=== WORK TO COMPLETE ===
From the entries, filter out every line that lacks "Hummingbird" and copy the rest.

=== SUPPLIED ENTRIES ===
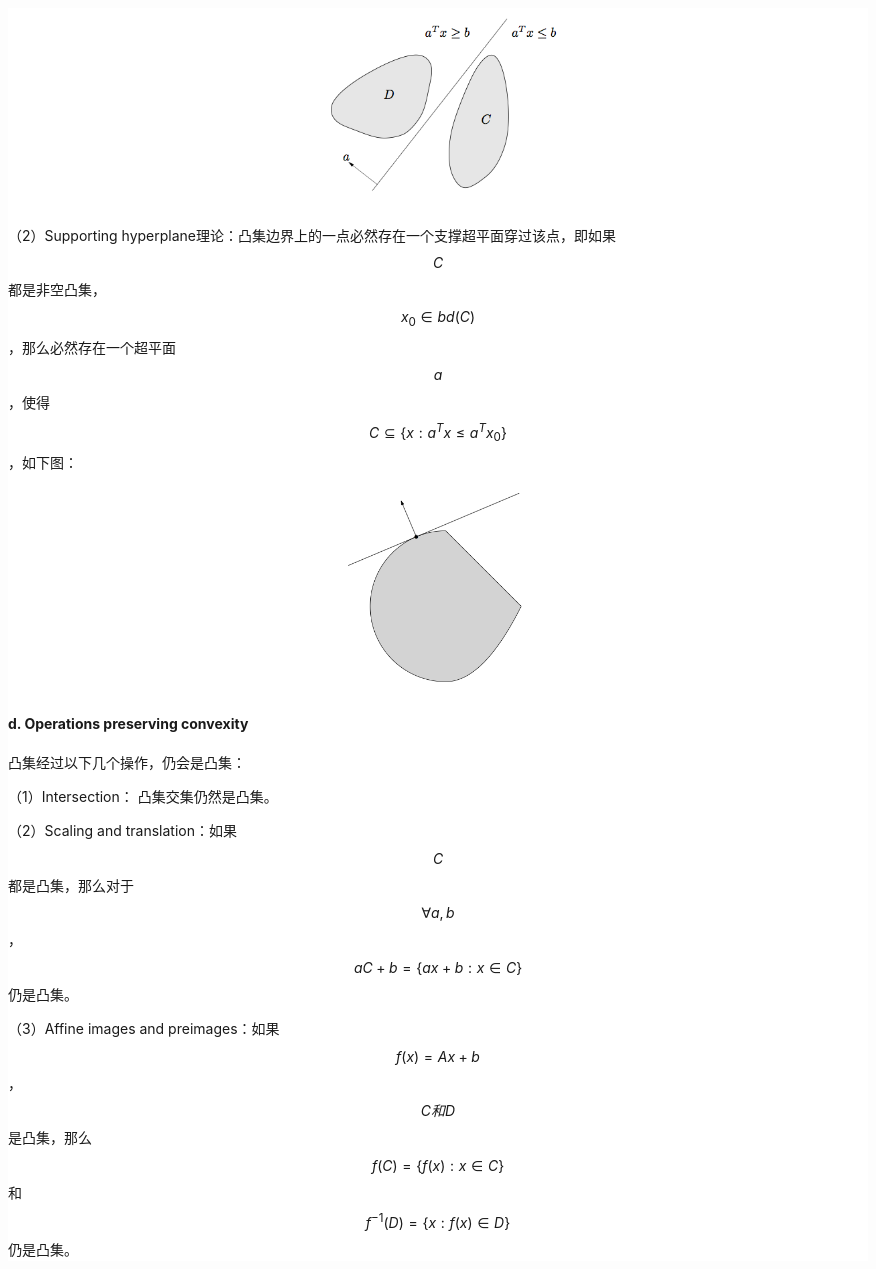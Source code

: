 <div align="center">
<img src="/img/R/cmu10725/separatinghyperplane.jpg" width="300"/>
</div>

（2）Supporting hyperplane理论：凸集边界上的一点必然存在一个支撑超平面穿过该点，即如果$$C$$都是非空凸集，$$x_0 \in bd(C)$$，那么必然存在一个超平面$$a$$，使得$$C \subseteq \{x:a^Tx \leq a^Tx_0\}$$，如下图：

<div align="center">
<img src="/img/R/cmu10725/supportinghyperplane.jpg" width="200"/>
</div>

#### d. Operations preserving convexity
凸集经过以下几个操作，仍会是凸集：

（1）Intersection： 凸集交集仍然是凸集。

（2）Scaling and translation：如果$$C$$都是凸集，那么对于$$\forall a,b$$，$$aC+b=\{ax+b:x \in C\}$$仍是凸集。

（3）Affine images and preimages：如果$$f(x)=Ax+b$$，$$C和D$$是凸集，那么$$f(C)=\{f(x):x \in C\}$$和$$f^{-1}(D)=\{x:f(x) \in D\}$$仍是凸集。
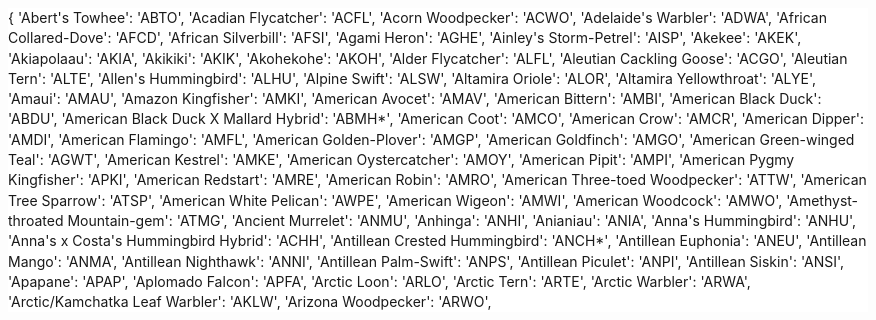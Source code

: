 {
  'Abert's Towhee': 'ABTO',
  'Acadian Flycatcher': 'ACFL',
  'Acorn Woodpecker': 'ACWO',
  'Adelaide's Warbler': 'ADWA',
  'African Collared-Dove': 'AFCD',
  'African Silverbill': 'AFSI',
  'Agami Heron': 'AGHE',
  'Ainley's Storm-Petrel': 'AISP',
  'Akekee': 'AKEK',
  'Akiapolaau': 'AKIA',
  'Akikiki': 'AKIK',
  'Akohekohe': 'AKOH',
  'Alder Flycatcher': 'ALFL',
  'Aleutian Cackling Goose': 'ACGO',
  'Aleutian Tern': 'ALTE',
  'Allen's Hummingbird': 'ALHU',
  'Alpine Swift': 'ALSW',
  'Altamira Oriole': 'ALOR',
  'Altamira Yellowthroat': 'ALYE',
  'Amaui': 'AMAU',
  'Amazon Kingfisher': 'AMKI',
  'American Avocet': 'AMAV',
  'American Bittern': 'AMBI',
  'American Black Duck': 'ABDU',
  'American Black Duck X Mallard Hybrid': 'ABMH*',
  'American Coot': 'AMCO',
  'American Crow': 'AMCR',
  'American Dipper': 'AMDI',
  'American Flamingo': 'AMFL',
  'American Golden-Plover': 'AMGP',
  'American Goldfinch': 'AMGO',
  'American Green-winged Teal': 'AGWT',
  'American Kestrel': 'AMKE',
  'American Oystercatcher': 'AMOY',
  'American Pipit': 'AMPI',
  'American Pygmy Kingfisher': 'APKI',
  'American Redstart': 'AMRE',
  'American Robin': 'AMRO',
  'American Three-toed Woodpecker': 'ATTW',
  'American Tree Sparrow': 'ATSP',
  'American White Pelican': 'AWPE',
  'American Wigeon': 'AMWI',
  'American Woodcock': 'AMWO',
  'Amethyst-throated Mountain-gem': 'ATMG',
  'Ancient Murrelet': 'ANMU',
  'Anhinga': 'ANHI',
  'Anianiau': 'ANIA',
  'Anna's Hummingbird': 'ANHU',
  'Anna's x Costa's Hummingbird Hybrid': 'ACHH',
  'Antillean Crested Hummingbird': 'ANCH*',
  'Antillean Euphonia': 'ANEU',
  'Antillean Mango': 'ANMA',
  'Antillean Nighthawk': 'ANNI',
  'Antillean Palm-Swift': 'ANPS',
  'Antillean Piculet': 'ANPI',
  'Antillean Siskin': 'ANSI',
  'Apapane': 'APAP',
  'Aplomado Falcon': 'APFA',
  'Arctic Loon': 'ARLO',
  'Arctic Tern': 'ARTE',
  'Arctic Warbler': 'ARWA',
  'Arctic/Kamchatka Leaf Warbler': 'AKLW',
  'Arizona Woodpecker': 'ARWO',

=== TASK ANSWER ===
  'Allen's Hummingbird': 'ALHU',
  'Anna's Hummingbird': 'ANHU',
  'Anna's x Costa's Hummingbird Hybrid': 'ACHH',
  'Antillean Crested Hummingbird': 'ANCH*',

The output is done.